- Material to process:
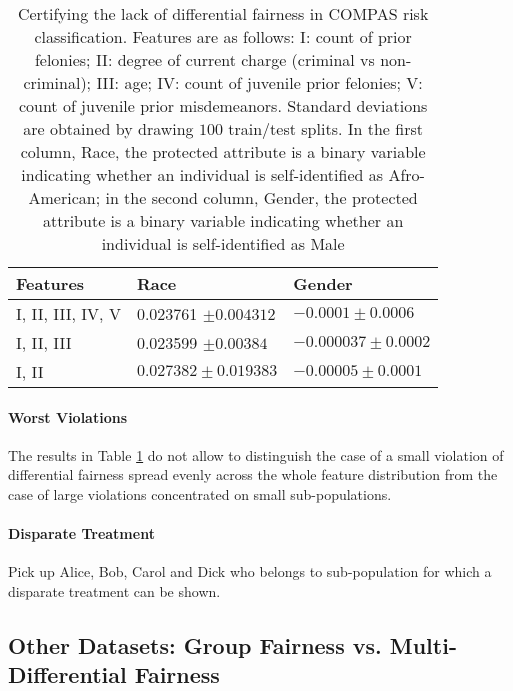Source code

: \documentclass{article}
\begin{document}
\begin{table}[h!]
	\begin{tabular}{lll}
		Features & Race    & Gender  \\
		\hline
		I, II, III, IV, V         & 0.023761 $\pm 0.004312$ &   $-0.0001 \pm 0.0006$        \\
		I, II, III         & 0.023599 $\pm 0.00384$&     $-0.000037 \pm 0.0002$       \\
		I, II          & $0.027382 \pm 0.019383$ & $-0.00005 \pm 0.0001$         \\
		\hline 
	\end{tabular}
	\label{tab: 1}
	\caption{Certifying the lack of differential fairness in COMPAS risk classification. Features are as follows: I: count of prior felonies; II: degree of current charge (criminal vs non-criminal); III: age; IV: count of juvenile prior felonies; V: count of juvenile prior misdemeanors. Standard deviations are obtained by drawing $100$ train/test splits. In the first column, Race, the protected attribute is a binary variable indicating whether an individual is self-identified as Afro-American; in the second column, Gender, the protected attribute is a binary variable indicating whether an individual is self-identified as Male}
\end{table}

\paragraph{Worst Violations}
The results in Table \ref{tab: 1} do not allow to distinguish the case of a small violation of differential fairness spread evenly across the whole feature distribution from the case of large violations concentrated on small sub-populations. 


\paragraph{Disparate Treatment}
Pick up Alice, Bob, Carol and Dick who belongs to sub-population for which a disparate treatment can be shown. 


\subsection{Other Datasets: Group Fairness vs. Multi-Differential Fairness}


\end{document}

==

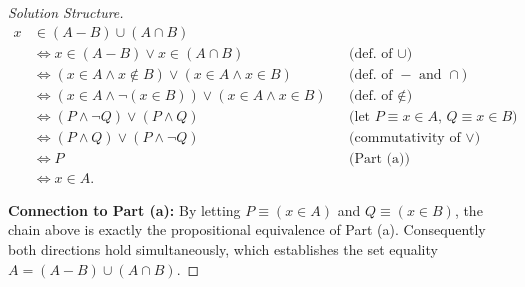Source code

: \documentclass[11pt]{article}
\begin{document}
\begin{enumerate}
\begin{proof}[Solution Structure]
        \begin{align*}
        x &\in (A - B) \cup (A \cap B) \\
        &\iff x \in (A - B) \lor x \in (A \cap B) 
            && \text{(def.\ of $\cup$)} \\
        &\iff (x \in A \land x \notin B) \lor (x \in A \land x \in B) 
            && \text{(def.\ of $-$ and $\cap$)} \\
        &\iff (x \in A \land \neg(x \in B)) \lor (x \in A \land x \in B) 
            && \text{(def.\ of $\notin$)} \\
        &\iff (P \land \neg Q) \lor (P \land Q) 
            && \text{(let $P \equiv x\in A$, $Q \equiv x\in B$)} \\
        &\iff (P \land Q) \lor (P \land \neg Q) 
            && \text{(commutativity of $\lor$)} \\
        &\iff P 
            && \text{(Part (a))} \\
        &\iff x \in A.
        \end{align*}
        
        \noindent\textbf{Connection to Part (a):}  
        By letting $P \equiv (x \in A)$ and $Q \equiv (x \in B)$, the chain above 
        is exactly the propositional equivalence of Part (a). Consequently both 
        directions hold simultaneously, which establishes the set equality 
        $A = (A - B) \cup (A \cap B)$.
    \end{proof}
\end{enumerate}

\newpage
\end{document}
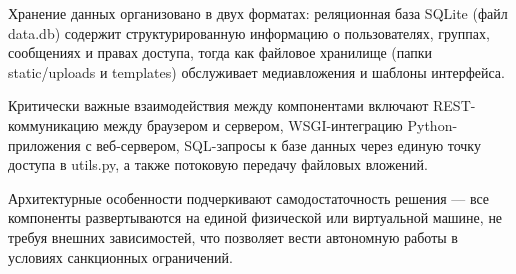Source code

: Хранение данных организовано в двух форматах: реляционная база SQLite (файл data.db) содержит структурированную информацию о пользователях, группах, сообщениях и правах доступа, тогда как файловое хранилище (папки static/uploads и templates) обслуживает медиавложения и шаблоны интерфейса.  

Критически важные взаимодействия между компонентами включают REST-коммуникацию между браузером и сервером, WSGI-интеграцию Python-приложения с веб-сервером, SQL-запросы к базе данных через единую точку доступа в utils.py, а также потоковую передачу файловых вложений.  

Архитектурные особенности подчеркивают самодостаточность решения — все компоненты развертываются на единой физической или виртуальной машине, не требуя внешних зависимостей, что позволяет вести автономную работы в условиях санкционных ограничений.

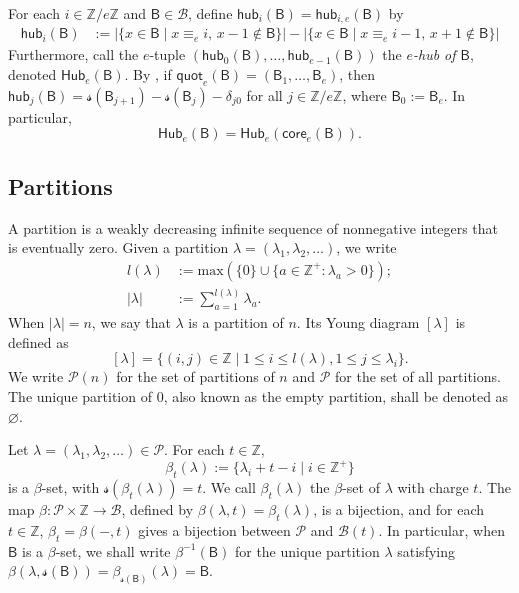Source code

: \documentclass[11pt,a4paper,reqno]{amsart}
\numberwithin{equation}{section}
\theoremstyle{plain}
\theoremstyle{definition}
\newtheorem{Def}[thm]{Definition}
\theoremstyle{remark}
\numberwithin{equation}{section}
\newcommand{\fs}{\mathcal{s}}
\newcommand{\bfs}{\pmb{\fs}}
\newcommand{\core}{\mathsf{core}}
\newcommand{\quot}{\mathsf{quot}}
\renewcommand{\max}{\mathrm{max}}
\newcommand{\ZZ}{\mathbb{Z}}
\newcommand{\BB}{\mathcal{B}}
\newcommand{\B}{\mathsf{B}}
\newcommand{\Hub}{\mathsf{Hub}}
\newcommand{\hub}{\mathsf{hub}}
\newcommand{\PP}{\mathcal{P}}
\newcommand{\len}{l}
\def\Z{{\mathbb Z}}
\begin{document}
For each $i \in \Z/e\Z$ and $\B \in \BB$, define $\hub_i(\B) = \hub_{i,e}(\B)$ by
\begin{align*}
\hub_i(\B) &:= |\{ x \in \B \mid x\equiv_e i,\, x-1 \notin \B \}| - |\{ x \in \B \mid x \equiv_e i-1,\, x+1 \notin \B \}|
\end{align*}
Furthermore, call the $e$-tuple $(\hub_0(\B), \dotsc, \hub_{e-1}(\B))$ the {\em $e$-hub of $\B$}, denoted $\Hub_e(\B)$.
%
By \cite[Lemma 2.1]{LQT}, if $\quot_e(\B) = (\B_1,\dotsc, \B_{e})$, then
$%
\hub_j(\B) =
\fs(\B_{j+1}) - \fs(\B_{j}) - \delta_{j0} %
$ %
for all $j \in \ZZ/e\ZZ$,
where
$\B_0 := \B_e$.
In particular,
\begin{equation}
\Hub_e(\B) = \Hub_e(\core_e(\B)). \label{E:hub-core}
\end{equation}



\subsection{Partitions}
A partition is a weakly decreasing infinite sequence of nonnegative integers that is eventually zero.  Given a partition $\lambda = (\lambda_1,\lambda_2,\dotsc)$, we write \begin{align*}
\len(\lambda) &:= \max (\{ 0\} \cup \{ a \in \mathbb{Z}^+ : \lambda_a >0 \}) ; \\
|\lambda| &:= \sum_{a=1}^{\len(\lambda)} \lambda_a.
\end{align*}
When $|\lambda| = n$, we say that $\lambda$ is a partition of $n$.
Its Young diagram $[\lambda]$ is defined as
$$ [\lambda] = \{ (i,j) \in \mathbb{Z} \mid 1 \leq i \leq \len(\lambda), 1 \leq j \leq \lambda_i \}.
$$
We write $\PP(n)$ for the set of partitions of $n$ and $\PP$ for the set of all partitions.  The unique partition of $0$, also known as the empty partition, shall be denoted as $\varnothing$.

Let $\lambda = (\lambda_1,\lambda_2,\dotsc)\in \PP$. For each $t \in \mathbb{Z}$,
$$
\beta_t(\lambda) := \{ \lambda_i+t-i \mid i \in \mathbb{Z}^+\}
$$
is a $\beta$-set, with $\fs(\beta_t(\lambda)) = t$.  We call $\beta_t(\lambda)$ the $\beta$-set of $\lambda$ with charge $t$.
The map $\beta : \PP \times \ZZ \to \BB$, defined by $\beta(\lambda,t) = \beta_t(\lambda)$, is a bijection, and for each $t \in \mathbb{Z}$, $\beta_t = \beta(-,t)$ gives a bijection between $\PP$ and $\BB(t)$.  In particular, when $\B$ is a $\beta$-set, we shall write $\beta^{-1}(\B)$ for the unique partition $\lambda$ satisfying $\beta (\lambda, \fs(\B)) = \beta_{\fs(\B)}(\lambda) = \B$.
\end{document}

- What you will do: Pull every line containing "call" out of the data above.

- Task response:
Furthermore, call the $e$-tuple $(\hub_0(\B), \dotsc, \hub_{e-1}(\B))$ the {\em $e$-hub of $\B$}, denoted $\Hub_e(\B)$.
is a $\beta$-set, with $\fs(\beta_t(\lambda)) = t$.  We call $\beta_t(\lambda)$ the $\beta$-set of $\lambda$ with charge $t$.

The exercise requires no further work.